Penerbangan dari India kini menjadi perhatian khusus di sejumlah bandara Asia. Indonesia bersama Singapura dan Malaysia meningkatkan pengawasan sebagai langkah antisipasi terhadap penyebaran virus Nipah.
Dilansir dari mothership, Kamis (29/1/2026) Kementerian Kesehatan Malaysia mengatakan meskipun belum ada kasus penyakit Nipah sejak 1999, mereka mewaspadai risiko penularan lintas batas menyusul infeksi sporadis yang dilaporkan di beberapa negara lain.

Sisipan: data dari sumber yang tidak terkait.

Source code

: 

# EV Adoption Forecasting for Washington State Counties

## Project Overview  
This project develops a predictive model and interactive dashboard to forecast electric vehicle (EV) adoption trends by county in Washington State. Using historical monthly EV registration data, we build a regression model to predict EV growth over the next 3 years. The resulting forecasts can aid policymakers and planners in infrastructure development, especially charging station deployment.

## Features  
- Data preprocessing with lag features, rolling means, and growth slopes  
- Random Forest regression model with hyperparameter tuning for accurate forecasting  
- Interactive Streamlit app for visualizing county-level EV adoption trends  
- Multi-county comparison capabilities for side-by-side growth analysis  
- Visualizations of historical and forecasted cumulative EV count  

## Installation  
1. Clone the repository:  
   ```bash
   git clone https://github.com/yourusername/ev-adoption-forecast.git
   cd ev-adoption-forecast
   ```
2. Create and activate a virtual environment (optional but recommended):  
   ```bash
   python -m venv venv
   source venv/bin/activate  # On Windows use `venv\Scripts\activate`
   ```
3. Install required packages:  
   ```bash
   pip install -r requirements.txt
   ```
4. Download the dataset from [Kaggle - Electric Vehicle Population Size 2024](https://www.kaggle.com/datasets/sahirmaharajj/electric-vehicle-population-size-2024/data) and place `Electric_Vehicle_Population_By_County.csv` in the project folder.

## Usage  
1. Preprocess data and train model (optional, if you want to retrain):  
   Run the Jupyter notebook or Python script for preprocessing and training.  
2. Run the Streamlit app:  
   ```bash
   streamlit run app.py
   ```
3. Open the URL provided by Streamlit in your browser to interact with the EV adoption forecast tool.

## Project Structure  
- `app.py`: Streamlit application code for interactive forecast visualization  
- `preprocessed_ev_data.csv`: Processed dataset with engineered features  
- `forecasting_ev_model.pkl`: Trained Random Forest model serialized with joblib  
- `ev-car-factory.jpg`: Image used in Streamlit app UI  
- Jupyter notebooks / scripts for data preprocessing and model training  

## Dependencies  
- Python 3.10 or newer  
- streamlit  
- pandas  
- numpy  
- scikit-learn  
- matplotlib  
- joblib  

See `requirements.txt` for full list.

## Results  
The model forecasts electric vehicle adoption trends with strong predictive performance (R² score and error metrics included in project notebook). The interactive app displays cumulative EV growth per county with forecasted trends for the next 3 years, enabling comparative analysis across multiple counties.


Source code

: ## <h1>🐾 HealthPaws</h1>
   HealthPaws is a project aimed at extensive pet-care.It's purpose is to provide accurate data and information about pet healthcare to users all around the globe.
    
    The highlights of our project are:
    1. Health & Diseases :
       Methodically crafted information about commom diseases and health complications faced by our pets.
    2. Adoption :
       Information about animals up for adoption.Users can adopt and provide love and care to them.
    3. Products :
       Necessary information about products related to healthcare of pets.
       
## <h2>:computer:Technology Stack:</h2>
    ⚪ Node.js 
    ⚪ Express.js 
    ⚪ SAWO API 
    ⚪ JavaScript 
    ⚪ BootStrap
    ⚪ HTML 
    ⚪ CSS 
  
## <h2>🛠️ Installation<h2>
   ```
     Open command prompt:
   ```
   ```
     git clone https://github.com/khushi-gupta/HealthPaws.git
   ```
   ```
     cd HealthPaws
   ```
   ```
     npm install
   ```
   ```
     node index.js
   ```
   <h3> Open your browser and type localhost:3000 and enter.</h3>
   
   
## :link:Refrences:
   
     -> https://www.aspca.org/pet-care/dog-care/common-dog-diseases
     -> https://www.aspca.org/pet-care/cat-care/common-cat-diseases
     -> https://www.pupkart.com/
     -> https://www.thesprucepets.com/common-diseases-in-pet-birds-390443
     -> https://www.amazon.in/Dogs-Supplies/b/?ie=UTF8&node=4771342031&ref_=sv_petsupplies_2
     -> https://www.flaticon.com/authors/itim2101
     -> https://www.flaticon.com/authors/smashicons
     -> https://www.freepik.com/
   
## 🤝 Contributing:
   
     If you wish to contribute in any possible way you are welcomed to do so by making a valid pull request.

Untuk itu, Kemenkes Malaysia pasang kuda-kuda terkait kesiapan kesehatan masyarakat di titik masuk, termasuk bandara internasional, pelabuhan laut, dan perbatasan darat, tetap sesuai dengan protokol yang telah ditetapkan.
SCROLL TO CONTINUE WITH CONTENT
Langkah serupa dilakukan Singapura. Badan Pengendalian Penyakit Menular Singapura (CDA) memantau dengan cermat infeksi virus Nipah di Benggala Barat, India, dan telah meningkatkan kewaspadaan. CDA juga menyebarkan imbauan kesehatan kepada para traveler di titik masuk ke Singapura, serta memasang alat pengukur suhu di bandara untuk penerbangan dari daerah yang terdampak.
Singapura telah mengingatkan rumah sakit dan departemen gawat darurat untuk waspada terhadap infeksi virus Nipah pada pasien dengan gejala yang sesuai dan riwayat perjalanan baru-baru ini ke daerah yang terkena dampak.
Selain itu, CDA mengatakan Kementerian Tenaga Kerja meningkatkan pengawasan terhadap pekerja migran yang baru tiba dari Asia Selatan, dan melibatkan penyedia layanan kesehatan primer untuk meningkatkan kewaspadaan.
Sebelumnya, Thailand, Nepal, Hong Kong, Taiwan dan Myanmar telah memperkuat pengawasan medis dan pengendalian penumpang yang masuk melalui bandara dan perbatasan.
Di Vietnam, bandara internasional Noi Bai, Tan Son Nhat, Phu Quoc, dan bandara lainnya memperkuat pemantauan penumpang dari daerah berisiko tinggi untuk mencegah epidemi yang disebabkan oleh virus Nipah masuk ke Vietnam.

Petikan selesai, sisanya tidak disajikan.